### [WHAT YOU NEED TO DO]
Please report how many lines in the records below contain "focus". Reply with the number alone.

(Saved data entries)
::::

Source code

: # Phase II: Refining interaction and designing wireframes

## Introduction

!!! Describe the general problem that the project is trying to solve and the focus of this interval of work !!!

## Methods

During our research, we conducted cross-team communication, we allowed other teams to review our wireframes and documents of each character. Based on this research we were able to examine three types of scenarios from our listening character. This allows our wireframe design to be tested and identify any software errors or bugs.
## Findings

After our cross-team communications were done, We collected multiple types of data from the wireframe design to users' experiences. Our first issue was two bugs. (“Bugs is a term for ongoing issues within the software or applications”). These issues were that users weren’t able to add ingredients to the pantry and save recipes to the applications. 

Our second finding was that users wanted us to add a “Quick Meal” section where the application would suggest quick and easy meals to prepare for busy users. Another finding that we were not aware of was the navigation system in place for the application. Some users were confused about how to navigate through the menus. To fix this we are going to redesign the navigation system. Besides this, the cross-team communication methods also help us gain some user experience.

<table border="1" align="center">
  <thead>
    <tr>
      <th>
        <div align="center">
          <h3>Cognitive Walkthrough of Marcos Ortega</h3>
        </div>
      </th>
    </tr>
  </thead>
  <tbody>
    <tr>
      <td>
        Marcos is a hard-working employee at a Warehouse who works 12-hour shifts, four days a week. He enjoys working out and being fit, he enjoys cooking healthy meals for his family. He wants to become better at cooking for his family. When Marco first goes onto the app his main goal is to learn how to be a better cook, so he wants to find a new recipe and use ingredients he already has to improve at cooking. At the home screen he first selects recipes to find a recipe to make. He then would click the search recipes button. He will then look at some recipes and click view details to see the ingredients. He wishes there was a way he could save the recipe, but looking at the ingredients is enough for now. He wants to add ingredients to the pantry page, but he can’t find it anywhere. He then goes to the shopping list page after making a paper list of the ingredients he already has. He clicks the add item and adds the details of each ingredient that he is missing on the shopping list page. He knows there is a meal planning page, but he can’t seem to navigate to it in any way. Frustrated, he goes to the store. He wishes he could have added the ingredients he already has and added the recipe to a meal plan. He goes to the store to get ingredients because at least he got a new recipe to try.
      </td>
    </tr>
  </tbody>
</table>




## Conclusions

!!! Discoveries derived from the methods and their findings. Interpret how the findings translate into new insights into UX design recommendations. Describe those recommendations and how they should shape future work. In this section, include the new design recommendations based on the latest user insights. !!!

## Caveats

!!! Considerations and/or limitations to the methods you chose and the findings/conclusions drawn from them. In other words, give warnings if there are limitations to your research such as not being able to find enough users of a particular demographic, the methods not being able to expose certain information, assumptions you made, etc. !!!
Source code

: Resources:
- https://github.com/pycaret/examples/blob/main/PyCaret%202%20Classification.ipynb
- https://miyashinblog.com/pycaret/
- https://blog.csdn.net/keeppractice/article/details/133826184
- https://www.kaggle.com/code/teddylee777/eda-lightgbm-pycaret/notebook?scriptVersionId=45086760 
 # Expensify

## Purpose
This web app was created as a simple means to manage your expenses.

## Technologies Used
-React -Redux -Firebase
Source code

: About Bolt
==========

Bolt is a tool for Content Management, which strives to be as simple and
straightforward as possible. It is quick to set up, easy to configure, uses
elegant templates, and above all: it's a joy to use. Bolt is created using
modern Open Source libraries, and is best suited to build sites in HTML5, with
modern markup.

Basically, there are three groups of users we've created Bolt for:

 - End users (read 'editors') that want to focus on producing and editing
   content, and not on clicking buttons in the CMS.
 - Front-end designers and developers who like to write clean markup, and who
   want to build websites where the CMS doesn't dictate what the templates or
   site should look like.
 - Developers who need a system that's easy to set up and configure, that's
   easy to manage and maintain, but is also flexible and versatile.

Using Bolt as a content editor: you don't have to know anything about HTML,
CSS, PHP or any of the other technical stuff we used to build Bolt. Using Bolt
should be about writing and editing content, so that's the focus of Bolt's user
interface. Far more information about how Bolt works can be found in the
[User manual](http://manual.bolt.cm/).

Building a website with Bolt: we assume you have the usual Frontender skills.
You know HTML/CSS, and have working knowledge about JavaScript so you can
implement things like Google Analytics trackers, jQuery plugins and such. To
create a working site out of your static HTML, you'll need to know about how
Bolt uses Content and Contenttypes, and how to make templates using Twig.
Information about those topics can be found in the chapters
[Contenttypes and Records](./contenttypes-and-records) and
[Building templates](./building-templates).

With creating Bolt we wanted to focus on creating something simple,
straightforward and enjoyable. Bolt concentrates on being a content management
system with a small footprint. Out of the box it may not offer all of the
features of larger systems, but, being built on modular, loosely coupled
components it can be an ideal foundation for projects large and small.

::::

### [SOLUTION TO THE EXERCISE]
4